=== Begin Enclosure ===
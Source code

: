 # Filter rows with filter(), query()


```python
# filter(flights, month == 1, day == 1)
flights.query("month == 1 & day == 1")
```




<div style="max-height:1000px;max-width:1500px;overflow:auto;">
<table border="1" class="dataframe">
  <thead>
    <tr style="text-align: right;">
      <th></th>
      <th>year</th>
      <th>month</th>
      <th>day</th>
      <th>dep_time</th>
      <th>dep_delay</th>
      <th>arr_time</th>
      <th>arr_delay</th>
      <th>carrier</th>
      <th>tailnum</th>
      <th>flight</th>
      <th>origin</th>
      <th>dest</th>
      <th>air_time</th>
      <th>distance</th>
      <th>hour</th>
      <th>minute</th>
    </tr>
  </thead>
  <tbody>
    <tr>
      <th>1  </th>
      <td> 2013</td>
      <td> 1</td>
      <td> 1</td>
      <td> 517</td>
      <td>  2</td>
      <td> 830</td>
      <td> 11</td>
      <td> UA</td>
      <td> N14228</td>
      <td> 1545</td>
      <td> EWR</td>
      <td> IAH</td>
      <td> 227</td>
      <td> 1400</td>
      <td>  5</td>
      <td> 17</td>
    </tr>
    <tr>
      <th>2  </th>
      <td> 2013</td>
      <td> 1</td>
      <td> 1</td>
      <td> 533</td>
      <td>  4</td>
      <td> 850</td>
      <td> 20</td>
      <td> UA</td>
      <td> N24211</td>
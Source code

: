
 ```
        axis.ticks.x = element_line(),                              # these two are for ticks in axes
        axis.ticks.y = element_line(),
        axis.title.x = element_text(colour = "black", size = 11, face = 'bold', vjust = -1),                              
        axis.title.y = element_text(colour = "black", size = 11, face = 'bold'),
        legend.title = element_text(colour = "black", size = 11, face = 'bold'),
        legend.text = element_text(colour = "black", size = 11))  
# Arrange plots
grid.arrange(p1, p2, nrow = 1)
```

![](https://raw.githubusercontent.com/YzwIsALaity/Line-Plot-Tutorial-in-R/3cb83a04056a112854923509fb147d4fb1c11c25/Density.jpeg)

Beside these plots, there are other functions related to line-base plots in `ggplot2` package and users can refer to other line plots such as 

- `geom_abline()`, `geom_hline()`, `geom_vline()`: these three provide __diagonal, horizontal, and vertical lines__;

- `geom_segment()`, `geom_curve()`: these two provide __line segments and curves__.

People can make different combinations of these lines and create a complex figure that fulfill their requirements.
=== End Enclosure ===
_Task directions_. The records above should be transcribed in full, with no differences.

_Response to this task_.
Source code

: # Filter rows with filter(), query()


```python
# filter(flights, month == 1, day == 1)
flights.query("month == 1 & day == 1")
```




<div style="max-height:1000px;max-width:1500px;overflow:auto;">
<table border="1" class="dataframe">
  <thead>
    <tr style="text-align: right;">
      <th></th>
      <th>year</th>
      <th>month</th>
      <th>day</th>
      <th>dep_time</th>
      <th>dep_delay</th>
      <th>arr_time</th>
      <th>arr_delay</th>
      <th>carrier</th>
      <th>tailnum</th>
      <th>flight</th>
      <th>origin</th>
      <th>dest</th>
      <th>air_time</th>
      <th>distance</th>
      <th>hour</th>
      <th>minute</th>
    </tr>
  </thead>
  <tbody>
    <tr>
      <th>1  </th>
      <td> 2013</td>
      <td> 1</td>
      <td> 1</td>
      <td> 517</td>
      <td>  2</td>
      <td> 830</td>
      <td> 11</td>
      <td> UA</td>
      <td> N14228</td>
      <td> 1545</td>
      <td> EWR</td>
      <td> IAH</td>
      <td> 227</td>
      <td> 1400</td>
      <td>  5</td>
      <td> 17</td>
    </tr>
    <tr>
      <th>2  </th>
      <td> 2013</td>
      <td> 1</td>
      <td> 1</td>
      <td> 533</td>
      <td>  4</td>
      <td> 850</td>
      <td> 20</td>
      <td> UA</td>
      <td> N24211</td>
Source code

:
 ```
        axis.ticks.x = element_line(),                              # these two are for ticks in axes
        axis.ticks.y = element_line(),
        axis.title.x = element_text(colour = "black", size = 11, face = 'bold', vjust = -1),                              
        axis.title.y = element_text(colour = "black", size = 11, face = 'bold'),
        legend.title = element_text(colour = "black", size = 11, face = 'bold'),
        legend.text = element_text(colour = "black", size = 11))  
# Arrange plots
grid.arrange(p1, p2, nrow = 1)
```

![](https://raw.githubusercontent.com/YzwIsALaity/Line-Plot-Tutorial-in-R/3cb83a04056a112854923509fb147d4fb1c11c25/Density.jpeg)

Beside these plots, there are other functions related to line-base plots in `ggplot2` package and users can refer to other line plots such as 

- `geom_abline()`, `geom_hline()`, `geom_vline()`: these three provide __diagonal, horizontal, and vertical lines__;

- `geom_segment()`, `geom_curve()`: these two provide __line segments and curves__.

People can make different combinations of these lines and create a complex figure that fulfill their requirements.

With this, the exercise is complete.